Following the Easter weekend there would be more excursions at Whitsuntide and the other local holiday period in August – Dewsbury Feast. In fact most summer Sundays saw at least one excursion including the annual one to ‘Peterborough and the Bulb Fields’, uniquely provided with a buffet car. There was also the unmissable ‘Yorkshire Coast by Tourist Train’, advertised in advance by a double-sized handbill, complete with pictures. This was a round trip via Pickering, Whitby and the coast line via Robin Hood’s Bay to Scarborough. Time was allowed at both Whitby and Scarborough before the return journey by the direct route through Kirkham Abbey. Four reversals were involved in this journey, the highlight of which consisted of being pulled backwards by a pilot engine on the rear of the train from Whitby Town to West Cliff Station – the train engine then being correctly positioned to continue the journey to Scarborough.
There was also the hugely-popular annual guaranteed excursion for the local Working Men’s Club which often loaded to thirteen coaches, including a BG in the centre for the dispensing of refreshments supplied on the day by the local mineral water manufacturers and off-licence owners Messrs Hanson & Bentley. This heavy train was always double-headed through to its seaside destination. It was such a train which on its return from Redcar formed the last service to call at Ossett Station at two o’clock in the morning on the first Sunday in September 1964, pulled by Jubilee ‘Bellerophon’, piloted by a B1. It was a previous excursion one Saturday in the early 1960s to the FA Cup Final at Wembley which brought the only main line diesel ever to call at Ossett station – an English Electric Type 4 piloted by a Black 5. Full journey descriptions of some of these trains will have to be another story – suffice it to say that for the rest of our Easter Sunday our branch line would settle down to slumber until about 8.00pm, when station and signal box lights would be switched on ready to welcome back the returning excursionists. In the case of some late night return arrivals a special bus would meet the train at Castleford. Travellers would be conveyed back to their homes in the outlying districts by a green West Riding rear-entrance double decker, the normal last buses having already gone.

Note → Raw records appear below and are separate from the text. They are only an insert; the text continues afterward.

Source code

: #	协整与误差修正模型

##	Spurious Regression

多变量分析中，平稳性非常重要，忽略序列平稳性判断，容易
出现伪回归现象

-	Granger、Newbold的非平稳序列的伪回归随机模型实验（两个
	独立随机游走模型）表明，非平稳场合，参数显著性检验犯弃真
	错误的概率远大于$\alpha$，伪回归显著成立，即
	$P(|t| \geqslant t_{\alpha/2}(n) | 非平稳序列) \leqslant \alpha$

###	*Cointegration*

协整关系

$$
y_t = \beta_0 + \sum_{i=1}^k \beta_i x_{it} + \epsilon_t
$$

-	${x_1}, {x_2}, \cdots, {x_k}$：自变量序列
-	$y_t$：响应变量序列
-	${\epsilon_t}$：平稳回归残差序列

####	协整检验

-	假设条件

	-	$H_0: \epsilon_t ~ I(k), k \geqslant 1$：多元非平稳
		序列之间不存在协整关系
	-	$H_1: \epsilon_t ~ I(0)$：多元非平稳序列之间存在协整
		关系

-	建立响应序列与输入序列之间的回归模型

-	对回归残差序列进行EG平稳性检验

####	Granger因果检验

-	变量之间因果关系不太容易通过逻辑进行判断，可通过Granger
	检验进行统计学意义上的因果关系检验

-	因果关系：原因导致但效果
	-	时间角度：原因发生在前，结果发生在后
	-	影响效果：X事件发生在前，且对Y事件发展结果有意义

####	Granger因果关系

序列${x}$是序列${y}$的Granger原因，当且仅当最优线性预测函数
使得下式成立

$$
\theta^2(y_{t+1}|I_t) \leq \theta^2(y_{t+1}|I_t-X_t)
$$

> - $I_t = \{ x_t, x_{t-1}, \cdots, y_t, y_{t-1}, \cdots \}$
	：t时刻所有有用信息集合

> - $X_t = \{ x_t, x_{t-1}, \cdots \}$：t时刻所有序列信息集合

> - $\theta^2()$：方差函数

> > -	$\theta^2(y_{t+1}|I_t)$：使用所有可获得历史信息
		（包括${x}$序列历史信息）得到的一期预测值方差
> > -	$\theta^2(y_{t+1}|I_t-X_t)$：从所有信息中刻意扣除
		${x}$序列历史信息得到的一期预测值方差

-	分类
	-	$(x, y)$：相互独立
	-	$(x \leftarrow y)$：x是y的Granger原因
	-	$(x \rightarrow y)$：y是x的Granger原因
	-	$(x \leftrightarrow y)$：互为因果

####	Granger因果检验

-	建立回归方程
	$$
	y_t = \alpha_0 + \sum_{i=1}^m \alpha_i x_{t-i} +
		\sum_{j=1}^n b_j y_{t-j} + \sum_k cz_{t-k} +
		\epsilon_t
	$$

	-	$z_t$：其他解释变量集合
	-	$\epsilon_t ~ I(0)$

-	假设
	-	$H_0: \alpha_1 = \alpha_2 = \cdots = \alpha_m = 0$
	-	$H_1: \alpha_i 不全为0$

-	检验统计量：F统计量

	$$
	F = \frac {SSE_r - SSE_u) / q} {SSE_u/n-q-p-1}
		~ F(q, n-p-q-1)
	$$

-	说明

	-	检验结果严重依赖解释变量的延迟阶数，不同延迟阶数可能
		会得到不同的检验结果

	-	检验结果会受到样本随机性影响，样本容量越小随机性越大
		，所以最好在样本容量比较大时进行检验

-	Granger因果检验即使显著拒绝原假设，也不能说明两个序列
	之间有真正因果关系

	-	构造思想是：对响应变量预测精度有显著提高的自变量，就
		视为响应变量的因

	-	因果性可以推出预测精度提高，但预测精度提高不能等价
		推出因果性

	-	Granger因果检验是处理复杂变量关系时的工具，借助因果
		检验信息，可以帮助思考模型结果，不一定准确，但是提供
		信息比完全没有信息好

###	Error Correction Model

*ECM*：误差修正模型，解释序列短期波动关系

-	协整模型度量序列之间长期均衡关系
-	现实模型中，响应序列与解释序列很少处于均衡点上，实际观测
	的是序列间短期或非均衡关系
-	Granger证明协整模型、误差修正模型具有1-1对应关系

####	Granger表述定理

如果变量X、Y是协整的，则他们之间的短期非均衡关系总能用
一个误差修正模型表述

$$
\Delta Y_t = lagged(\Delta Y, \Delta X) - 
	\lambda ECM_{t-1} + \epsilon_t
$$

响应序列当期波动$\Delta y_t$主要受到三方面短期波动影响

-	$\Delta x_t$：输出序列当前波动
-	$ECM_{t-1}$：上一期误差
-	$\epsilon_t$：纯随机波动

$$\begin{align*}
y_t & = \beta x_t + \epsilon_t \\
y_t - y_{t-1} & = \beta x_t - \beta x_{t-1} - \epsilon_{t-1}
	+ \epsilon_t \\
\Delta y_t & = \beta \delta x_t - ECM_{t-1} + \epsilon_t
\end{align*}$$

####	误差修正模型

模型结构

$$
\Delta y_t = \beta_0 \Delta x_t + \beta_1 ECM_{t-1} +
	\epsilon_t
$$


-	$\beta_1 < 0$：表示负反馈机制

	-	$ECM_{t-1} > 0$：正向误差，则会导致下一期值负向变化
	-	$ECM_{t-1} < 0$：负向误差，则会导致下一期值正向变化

In few very short years the day trip market would be taken over by the ‘charabanc’ – huge numbers of these arriving in the extensive coach parks at, for example, Bridlington or Blackpool, on land converted ironically from railway carriage sidings. Then came the private car and soon, with increasing fuel prices, the decline of the seaside trip altogether. However back in the 1950s what a wealth of travel opportunities was offered by excursion trains to a public whose daily lives involved the railway and took it for granted in a fashion which is quite unknown today.